● **INPUT**:

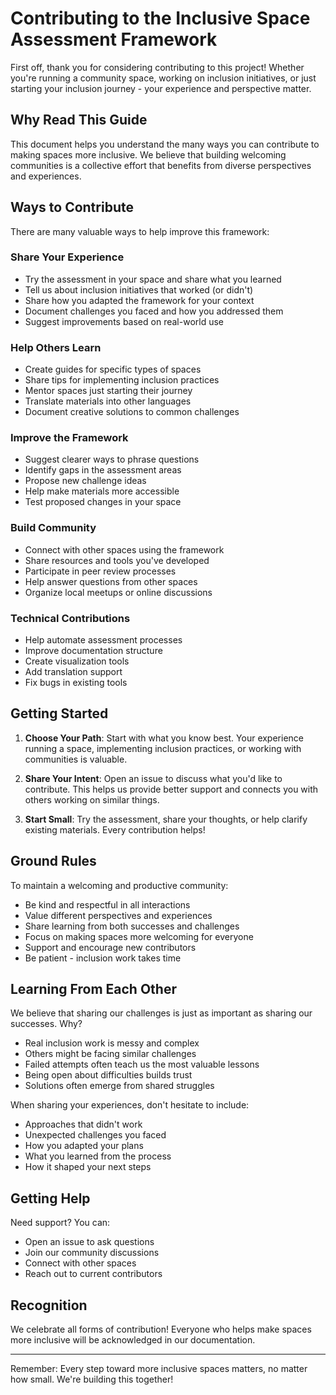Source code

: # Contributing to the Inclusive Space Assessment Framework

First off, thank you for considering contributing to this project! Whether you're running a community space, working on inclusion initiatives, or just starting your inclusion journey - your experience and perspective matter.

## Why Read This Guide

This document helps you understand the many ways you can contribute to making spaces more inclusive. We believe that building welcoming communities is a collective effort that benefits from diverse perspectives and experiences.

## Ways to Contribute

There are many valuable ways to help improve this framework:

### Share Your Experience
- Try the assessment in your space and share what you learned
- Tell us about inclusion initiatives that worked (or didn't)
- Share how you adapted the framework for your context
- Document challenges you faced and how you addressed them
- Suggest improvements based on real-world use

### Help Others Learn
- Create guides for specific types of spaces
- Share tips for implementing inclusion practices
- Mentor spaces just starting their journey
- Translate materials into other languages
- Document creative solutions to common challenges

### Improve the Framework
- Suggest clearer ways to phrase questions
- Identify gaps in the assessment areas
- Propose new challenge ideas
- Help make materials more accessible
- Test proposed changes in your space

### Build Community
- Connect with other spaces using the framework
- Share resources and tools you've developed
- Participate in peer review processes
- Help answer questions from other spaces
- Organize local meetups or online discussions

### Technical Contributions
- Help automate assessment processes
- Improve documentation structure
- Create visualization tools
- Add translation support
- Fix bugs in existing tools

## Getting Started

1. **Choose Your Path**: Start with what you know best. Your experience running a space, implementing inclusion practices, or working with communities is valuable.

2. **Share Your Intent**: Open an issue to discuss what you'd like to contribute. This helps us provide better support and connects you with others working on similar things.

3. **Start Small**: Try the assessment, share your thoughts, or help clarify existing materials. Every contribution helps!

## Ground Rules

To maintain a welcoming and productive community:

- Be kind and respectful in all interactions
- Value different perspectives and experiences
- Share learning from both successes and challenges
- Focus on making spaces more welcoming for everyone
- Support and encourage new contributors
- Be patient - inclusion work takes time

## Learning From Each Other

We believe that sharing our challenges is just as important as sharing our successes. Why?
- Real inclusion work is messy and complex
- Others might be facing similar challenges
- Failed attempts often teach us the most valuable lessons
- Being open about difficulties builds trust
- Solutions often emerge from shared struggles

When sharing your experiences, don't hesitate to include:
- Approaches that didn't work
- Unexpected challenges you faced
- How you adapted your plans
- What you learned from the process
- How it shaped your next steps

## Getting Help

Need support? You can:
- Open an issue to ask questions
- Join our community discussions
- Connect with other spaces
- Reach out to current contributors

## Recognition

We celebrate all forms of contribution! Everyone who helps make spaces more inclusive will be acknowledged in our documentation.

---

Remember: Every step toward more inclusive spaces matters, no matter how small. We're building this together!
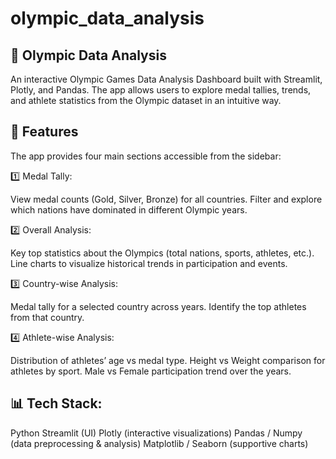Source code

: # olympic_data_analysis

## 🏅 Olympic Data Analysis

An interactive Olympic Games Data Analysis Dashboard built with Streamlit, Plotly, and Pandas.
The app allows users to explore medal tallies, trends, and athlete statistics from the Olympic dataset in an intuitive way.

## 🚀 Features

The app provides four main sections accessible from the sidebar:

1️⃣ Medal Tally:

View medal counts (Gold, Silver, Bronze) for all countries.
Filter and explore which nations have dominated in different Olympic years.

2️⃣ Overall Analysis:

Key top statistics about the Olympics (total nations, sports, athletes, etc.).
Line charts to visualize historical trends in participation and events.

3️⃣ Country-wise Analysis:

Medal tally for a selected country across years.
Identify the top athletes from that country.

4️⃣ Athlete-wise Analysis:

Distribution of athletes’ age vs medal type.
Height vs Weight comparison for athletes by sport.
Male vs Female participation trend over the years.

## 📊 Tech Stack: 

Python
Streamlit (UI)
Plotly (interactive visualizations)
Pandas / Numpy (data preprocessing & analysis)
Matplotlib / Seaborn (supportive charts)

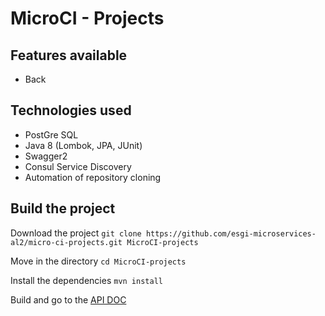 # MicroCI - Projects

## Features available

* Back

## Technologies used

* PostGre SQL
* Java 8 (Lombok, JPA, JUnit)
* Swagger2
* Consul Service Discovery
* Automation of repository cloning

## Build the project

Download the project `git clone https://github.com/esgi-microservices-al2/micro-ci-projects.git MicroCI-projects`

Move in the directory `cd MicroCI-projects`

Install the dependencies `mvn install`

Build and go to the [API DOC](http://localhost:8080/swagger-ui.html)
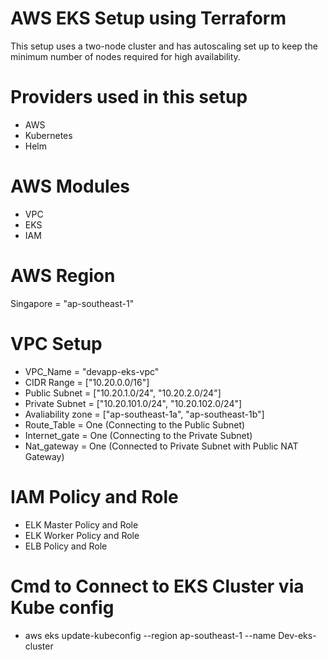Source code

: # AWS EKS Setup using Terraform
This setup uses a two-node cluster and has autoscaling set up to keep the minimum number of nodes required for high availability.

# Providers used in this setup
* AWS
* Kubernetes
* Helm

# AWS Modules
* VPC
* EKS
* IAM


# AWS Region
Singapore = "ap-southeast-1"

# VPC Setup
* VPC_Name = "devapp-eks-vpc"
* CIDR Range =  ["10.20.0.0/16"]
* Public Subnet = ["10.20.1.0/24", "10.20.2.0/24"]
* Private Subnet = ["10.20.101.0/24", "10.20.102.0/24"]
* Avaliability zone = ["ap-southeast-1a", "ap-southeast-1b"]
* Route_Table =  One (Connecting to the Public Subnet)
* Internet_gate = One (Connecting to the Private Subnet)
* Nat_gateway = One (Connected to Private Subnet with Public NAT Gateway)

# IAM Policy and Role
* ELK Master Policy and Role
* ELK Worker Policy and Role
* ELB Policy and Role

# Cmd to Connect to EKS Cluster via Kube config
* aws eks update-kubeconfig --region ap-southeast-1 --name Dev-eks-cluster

● **TASK DETAILS**:
Beginning with the line that contains "Male vs Female", write out the remaining lines of the listing above through the last, exactly and only those, without pictures.

● **ANSWER FOR THIS EXERCISE**:
Male vs Female participation trend over the years.

## 📊 Tech Stack: 

Python
Streamlit (UI)
Plotly (interactive visualizations)
Pandas / Numpy (data preprocessing & analysis)
Matplotlib / Seaborn (supportive charts)

 # MicroCI - Projects

## Features available

* Back

## Technologies used

* PostGre SQL
* Java 8 (Lombok, JPA, JUnit)
* Swagger2
* Consul Service Discovery
* Automation of repository cloning

## Build the project

Download the project `git clone https://github.com/esgi-microservices-al2/micro-ci-projects.git MicroCI-projects`

Move in the directory `cd MicroCI-projects`

Install the dependencies `mvn install`

Build and go to the [API DOC](http://localhost:8080/swagger-ui.html)
Source code

: # AWS EKS Setup using Terraform
This setup uses a two-node cluster and has autoscaling set up to keep the minimum number of nodes required for high availability.

# Providers used in this setup
* AWS
* Kubernetes
* Helm

# AWS Modules
* VPC
* EKS
* IAM


# AWS Region
Singapore = "ap-southeast-1"

# VPC Setup
* VPC_Name = "devapp-eks-vpc"
* CIDR Range =  ["10.20.0.0/16"]
* Public Subnet = ["10.20.1.0/24", "10.20.2.0/24"]
* Private Subnet = ["10.20.101.0/24", "10.20.102.0/24"]
* Avaliability zone = ["ap-southeast-1a", "ap-southeast-1b"]
* Route_Table =  One (Connecting to the Public Subnet)
* Internet_gate = One (Connecting to the Private Subnet)
* Nat_gateway = One (Connected to Private Subnet with Public NAT Gateway)

# IAM Policy and Role
* ELK Master Policy and Role
* ELK Worker Policy and Role
* ELB Policy and Role

# Cmd to Connect to EKS Cluster via Kube config
* aws eks update-kubeconfig --region ap-southeast-1 --name Dev-eks-cluster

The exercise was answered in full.